New Hampshire Democratic Sen. Jeanne Shaheen accused Republican challenger Scott Brown of "fear mongering" over the Ebola crisis Tuesday in a debate in Concord during which the candidates also clashed over the Islamic State of Iraq and Syria and health care.
The Senate race remains highly competitive in the final stretch, and Democrats are fighting to keep control of the Senate. Shaheen leads Brown by an average of just 2.6 points in recent polls, according to an analysis by RealClearPolitics.
Brown, whose campaign has focused intensely on national security issues in recent months, accused President Obama of failing to protect Americans from Ebola. “The president said we’re not going to have any issues here, we’re going to stamp it out in its tracks, and we had one person die and two others infected,” Brown said. He argued that the White House needs to implement a complete travel ban on individuals from African countries battling the virus, a move health officials and medical experts have warned could be counterproductive.

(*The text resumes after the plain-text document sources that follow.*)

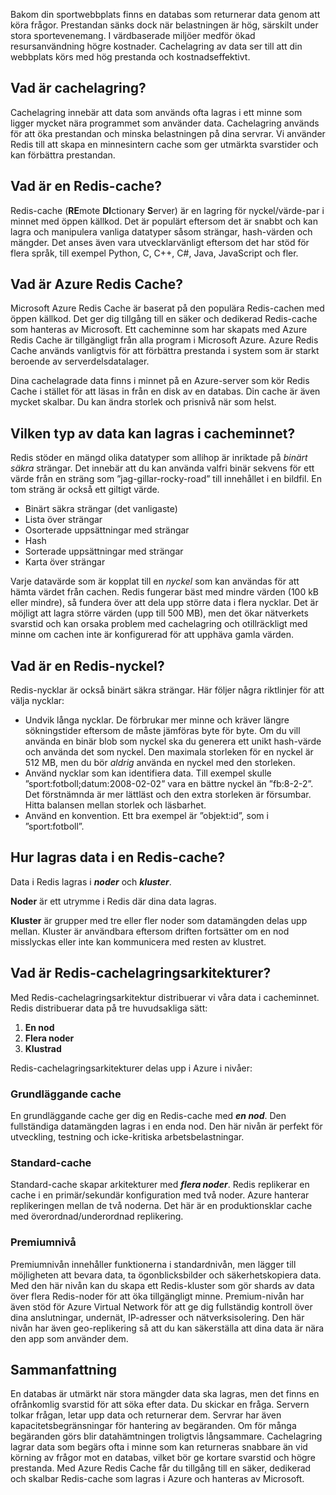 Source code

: Bakom din sportwebbplats finns en databas som returnerar data genom att köra frågor. Prestandan sänks dock när belastningen är hög, särskilt under stora sportevenemang. I värdbaserade miljöer medför ökad resursanvändning högre kostnader. Cachelagring av data ser till att din webbplats körs med hög prestanda och kostnadseffektivt.

## <a name="what-is-caching"></a>Vad är cachelagring?

Cachelagring innebär att data som används ofta lagras i ett minne som ligger mycket nära programmet som använder data. Cachelagring används för att öka prestandan och minska belastningen på dina servrar. Vi använder Redis till att skapa en minnesintern cache som ger utmärkta svarstider och kan förbättra prestandan.

## <a name="what-is-a-redis-cache"></a>Vad är en Redis-cache?

Redis-cache (**RE**mote **DI**ctionary **S**erver) är en lagring för nyckel/värde-par i minnet med öppen källkod. Det är populärt eftersom det är snabbt och kan lagra och manipulera vanliga datatyper såsom strängar, hash-värden och mängder. Det anses även vara utvecklarvänligt eftersom det har stöd för flera språk, till exempel Python, C, C++, C#, Java, JavaScript och fler.

## <a name="what-is-azure-redis-cache"></a>Vad är Azure Redis Cache?

Microsoft Azure Redis Cache är baserat på den populära Redis-cachen med öppen källkod. Det ger dig tillgång till en säker och dedikerad Redis-cache som hanteras av Microsoft. Ett cacheminne som har skapats med Azure Redis Cache är tillgängligt från alla program i Microsoft Azure. Azure Redis Cache används vanligtvis för att förbättra prestanda i system som är starkt beroende av serverdelsdatalager.

Dina cachelagrade data finns i minnet på en Azure-server som kör Redis Cache i stället för att läsas in från en disk av en databas. Din cache är även mycket skalbar. Du kan ändra storlek och prisnivå när som helst.

## <a name="what-type-of-data-can-be-stored-in-the-cache"></a>Vilken typ av data kan lagras i cacheminnet?

Redis stöder en mängd olika datatyper som allihop är inriktade på _binärt säkra_ strängar. Det innebär att du kan använda valfri binär sekvens för ett värde från en sträng som ”jag-gillar-rocky-road” till innehållet i en bildfil. En tom sträng är också ett giltigt värde.

- Binärt säkra strängar (det vanligaste)
- Lista över strängar
- Osorterade uppsättningar med strängar
- Hash
- Sorterade uppsättningar med strängar
- Karta över strängar

Varje datavärde som är kopplat till en _nyckel_ som kan användas för att hämta värdet från cachen. Redis fungerar bäst med mindre värden (100 kB eller mindre), så fundera över att dela upp större data i flera nycklar. Det är möjligt att lagra större värden (upp till 500 MB), men det ökar nätverkets svarstid och kan orsaka problem med cachelagring och otillräckligt med minne om cachen inte är konfigurerad för att upphäva gamla värden.

## <a name="what-is-a-redis-key"></a>Vad är en Redis-nyckel?
Redis-nycklar är också binärt säkra strängar. Här följer några riktlinjer för att välja nycklar:

- Undvik långa nycklar. De förbrukar mer minne och kräver längre sökningstider eftersom de måste jämföras byte för byte. Om du vill använda en binär blob som nyckel ska du generera ett unikt hash-värde och använda det som nyckel. Den maximala storleken för en nyckel är 512 MB, men du bör _aldrig_ använda en nyckel med den storleken.
- Använd nycklar som kan identifiera data. Till exempel skulle ”sport:fotboll;datum:2008-02-02” vara en bättre nyckel än ”fb:8-2-2”. Det förstnämnda är mer lättläst och den extra storleken är försumbar. Hitta balansen mellan storlek och läsbarhet.
- Använd en konvention. Ett bra exempel är ”objekt:id”, som i ”sport:fotboll”. 

## <a name="how-is-data-stored-in-a-redis-cache"></a>Hur lagras data i en Redis-cache?

Data i Redis lagras i _**noder**_ och _**kluster**_.

**Noder** är ett utrymme i Redis där dina data lagras.

**Kluster** är grupper med tre eller fler noder som datamängden delas upp mellan. Kluster är användbara eftersom driften fortsätter om en nod misslyckas eller inte kan kommunicera med resten av klustret.

## <a name="what-are-redis-caching-architectures"></a>Vad är Redis-cachelagringsarkitekturer?

Med Redis-cachelagringsarkitektur distribuerar vi våra data i cacheminnet. Redis distribuerar data på tre huvudsakliga sätt:

1. **En nod**
1. **Flera noder**
1. **Klustrad**

Redis-cachelagringsarkitekturer delas upp i Azure i nivåer:

### <a name="basic-cache"></a>Grundläggande cache

En grundläggande cache ger dig en Redis-cache med _**en nod**_. Den fullständiga datamängden lagras i en enda nod. Den här nivån är perfekt för utveckling, testning och icke-kritiska arbetsbelastningar.

### <a name="standard-cache"></a>Standard-cache

Standard-cache skapar arkitekturer med _**flera noder**_. Redis replikerar en cache i en primär/sekundär konfiguration med två noder. Azure hanterar replikeringen mellan de två noderna. Det här är en produktionsklar cache med överordnad/underordnad replikering.

### <a name="premium-tier"></a>Premiumnivå

Premiumnivån innehåller funktionerna i standardnivån, men lägger till möjligheten att bevara data, ta ögonblicksbilder och säkerhetskopiera data. Med den här nivån kan du skapa ett Redis-kluster som gör shards av data över flera Redis-noder för att öka tillgängligt minne. Premium-nivån har även stöd för Azure Virtual Network för att ge dig fullständig kontroll över dina anslutningar, undernät, IP-adresser och nätverksisolering. Den här nivån har även geo-replikering så att du kan säkerställa att dina data är nära den app som använder dem.

## <a name="summary"></a>Sammanfattning

En databas är utmärkt när stora mängder data ska lagras, men det finns en ofrånkomlig svarstid för att söka efter data. Du skickar en fråga. Servern tolkar frågan, letar upp data och returnerar dem. Servrar har även kapacitetsbegränsningar för hantering av begäranden. Om för många begäranden görs blir datahämtningen troligtvis långsammare. Cachelagring lagrar data som begärs ofta i minne som kan returneras snabbare än vid körning av frågor mot en databas, vilket bör ge kortare svarstid och högre prestanda. Med Azure Redis Cache får du tillgång till en säker, dedikerad och skalbar Redis-cache som lagras i Azure och hanteras av Microsoft.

Shaheen said she was open to a travel ban “if we can figure out that actually improves the situation” and cited her work as New Hampshire governor instituting safety protocols during the 2001 Anthrax attacks as proof of her credentials. “We need to work together,” she said. “What we don’t need are people who are fear mongering, who are spreading panic in the public, because this is serious.”
“I’m not fear mongering, I’m actually talking about something that’s very important and relevant to people in New Hampshire,” Brown responded.
Brown urged shutting down the United States' southern border to guard against a possible incursion by terrorists and chided Obama both for not reaching an agreement to keep troops in Iraq earlier and for ruling out ground troops in the future.
“My question to the president and Sen. Shaheen is what happens if airstrikes don’t work?” Brown asked.
Shaheen said she supported confronting ISIS, but accused Brown of hyping threats once again.
“I don’t think we should send [U.S. troops] back as an occupying force as my opponent has suggested,” she said. “We do need to address the threat of ISIS. This is another issue where we need serious people working together in a way that is really going to address this threat, not fear mongering and raising claims that its going to bring down the country.”
Turning to immigration, moderator Chuck Todd of NBC News' "Meet the Press" asked Brown to name specific metrics he would use to actually determine whether the border was sufficiently secure.
“You know it’s secure when people don’t come across it,” Brown said.
Shaheen noted that the bipartisan Senate immigration bill she voted for included billions of dollars for fencing and additional border patrol agents.
“If you really want to secure the border then my opponent would take up that Senate bill,” she said.
Brown repeatedly cited an analysis indicating that Shaheen had voted “99% of the time” with Obama and the debate’s moderators pressed each candidate to demonstrate their independence from party leaders.
Brown was asked whether he would support Kentucky Sen. Mitch McConnell as majority leader if Republicans took the Senate. Brown did not answer, but said “he did a good job under trying circumstances” during his own time as senator from Massachusetts. Asked the same question about current Majority Leader Harry Reid, Shaheen didn’t commit to supporting him but said she hoped there would be competition from other candidates for the job.
“I’m not going to speculate on who, but I think it’s important for us to have a contest in these positions, because we need to think about how we're doing business in the Senate,” she said.
On health care, Brown repeated his intention to fully repeal the Affordable Care Act, a perennial but fruitless pursuit for Republicans.
“I’ve already voted five times to repeal it,” he said. “Sen. Shaheen voted as the deciding vote to implement it.”
Shaheen defended her work on the bill, saying she was “absolutely” proud to have passed it. She accused Brown of seeking to take away health care benefits from New Hampshire residents who obtained it under the law.
“I think making sure almost 100,000 people in New Hampshire have access to health care is real progress for people in the state,” she said.
In an unusual position for a Republican candidate this year, Brown defended himself from charges he would remove coverage from thousands of residents by citing his vote for Mitt Romney’s universal health care law as a state legislator in Massachusetts.
“Of course I want everyone to have health care,” Brown said. “I supported a bill that did just that. It worked for that state.”
As Obama often pointed out in his re-election campaign, Democrats credit Romney’s law with providing the framework for the Affordable Care Act. Republican leaders outside of Massachusetts largely disowned it as a result.